Estamos em Telemark, região com nome alienígena mas mais ligação à terra do que muitos lugares do sul. Neste condado norueguês feito de lagos, vales e mar gelado no Inverno, cresce a vinha mais setentrional do planeta: Lerkekåsa. O título é disputado pelos países do Norte com alguma ferocidade, com a Dinamarca, a Suécia e a Lituânia a entrarem frequentemente na competição. Mas a latitude parece apontar-nos a verdade.
Foi aqui que Joar e Wenche, casados e enamorados, começaram a brincar às uvas pela primeira vez, antes de chegarem aos 60 anos. No terreno onde antes cresciam um pomar e legumes variados – a região de Telemark apregoa ter os melhores sumos de maçã do mundo –, enxertaram, misturaram espécies, experimentaram. E abriram um negócio de turismo rural com quatro pontos que se equilibram junto ao lago Norsjø: o vinho, a sauna, uma galeria de arte e programação cultural contínua. A 20 de Setembro, por exemplo, inauguram uma exposição com fotografias de Tom Flesche e Tina Tobiassen e peças em cerâmica de Gerd Danbolt Svalastog.
A melhor época para visitar a quinta é no fim do Verão, “quando as vinhas estão no seu melhor”, assenta Joar Saettem. Neste hectar e meio de terra, o casal norueguês oferece comida biológica e néctar dos deuses aos hóspedes (devido ao conceito do projecto e às restrições legais na comercialização de vinho na Noruega, onde a entidade estatal Vinmonopolet monopoliza o negócio dos vinhos e licores, os produtos de Lerkekåsa não são vendidos), acabando por sugerir visitas em volta apontando o dedo no mapa.

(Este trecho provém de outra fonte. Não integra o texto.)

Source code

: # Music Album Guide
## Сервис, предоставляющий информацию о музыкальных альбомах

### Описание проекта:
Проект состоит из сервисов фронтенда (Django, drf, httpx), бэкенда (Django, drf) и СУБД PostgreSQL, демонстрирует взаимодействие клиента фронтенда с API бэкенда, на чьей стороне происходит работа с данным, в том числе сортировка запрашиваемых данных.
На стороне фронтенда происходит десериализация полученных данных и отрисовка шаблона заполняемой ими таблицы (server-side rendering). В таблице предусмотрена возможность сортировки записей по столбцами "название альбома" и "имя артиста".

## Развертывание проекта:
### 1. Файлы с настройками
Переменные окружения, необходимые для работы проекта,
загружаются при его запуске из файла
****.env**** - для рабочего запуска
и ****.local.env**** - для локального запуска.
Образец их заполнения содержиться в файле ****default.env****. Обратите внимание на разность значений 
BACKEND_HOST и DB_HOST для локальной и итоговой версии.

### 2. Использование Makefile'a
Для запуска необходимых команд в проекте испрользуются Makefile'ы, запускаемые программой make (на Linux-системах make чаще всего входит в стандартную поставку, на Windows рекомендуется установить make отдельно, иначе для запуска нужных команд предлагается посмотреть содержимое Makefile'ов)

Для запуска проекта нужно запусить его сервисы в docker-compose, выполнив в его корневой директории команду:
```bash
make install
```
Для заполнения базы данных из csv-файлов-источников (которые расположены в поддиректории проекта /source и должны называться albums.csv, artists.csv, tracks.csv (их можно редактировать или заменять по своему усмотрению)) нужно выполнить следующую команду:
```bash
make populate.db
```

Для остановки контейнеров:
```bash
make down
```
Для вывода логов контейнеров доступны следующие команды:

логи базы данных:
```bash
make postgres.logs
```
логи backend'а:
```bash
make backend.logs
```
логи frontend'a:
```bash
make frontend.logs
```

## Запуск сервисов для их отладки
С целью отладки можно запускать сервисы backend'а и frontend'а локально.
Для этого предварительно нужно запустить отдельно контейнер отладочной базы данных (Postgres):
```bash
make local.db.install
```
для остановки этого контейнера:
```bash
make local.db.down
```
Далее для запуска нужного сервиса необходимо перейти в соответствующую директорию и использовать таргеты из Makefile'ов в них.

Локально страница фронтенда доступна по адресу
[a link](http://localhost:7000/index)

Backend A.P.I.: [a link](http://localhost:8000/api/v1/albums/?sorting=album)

Telemark é a região da Noruega com mais dias de sol por ano e fica num vale abrigado por montanhas que protegem do vento as videiras de Lerkekåsa (que significa “cotovia” em norueguês). Os longos dias de Verão, com quase 20 horas de sol, permitem às videiras produzir amido suficiente para que os frutos nasçam doces e vigorosos. Para os visitantes, por sua vez, sobram muitas alternativas nos moldes do turismo de natureza (www.telemarkskanalen.no), com as práticas do ciclismo, remo e pedestrianismo a demarcarem-se como os fortes da região.
Da longa exposição solar e do saber do geólogo Joar, juntamente com a dedicação da sua esposa Wenche, Lerkekåsa começou a ver nascer vinhos de aroma frutado, acidez equilibrada, pouca graduação alcoólica e easy going, caracterizam os proprietários, que têm preferido as uvas viti vinifera e híbridas para o clima norueguês. Explicam que, “tanto na Europa, como nos Estados Unidos e no Canadá, estão a ser desenvolvidas novas espécies de uvas resistentes à geada e, paradoxalmente, o aquecimento global está a beneficiar as vinhas mais a Norte”. “Por isso, tentamos”, simplifica Joar Saettem.
Mas quando os pés pisam terroir norueguês, há que diferenciar “vinho de uva” dos restantes. Em Lerkekåsa, também se produzem vinhos de maçã, morango, mirtilo e outros frutos silvestres, que resultam em “sabores muito exóticos”.
A cultura de vinhos na Noruega e noutros países nórdicos está a desenvolver-se à velocidade da luz. Neste mercado, Portugal ocupa o oitavo lugar na exportação para aquele país, com 300 mil litros comercializados em 2012. Segundo dados da OCDE, registou-se um aumento de 53% do consumo de vinho na Noruega desde os anos 1960 até aos dias de hoje.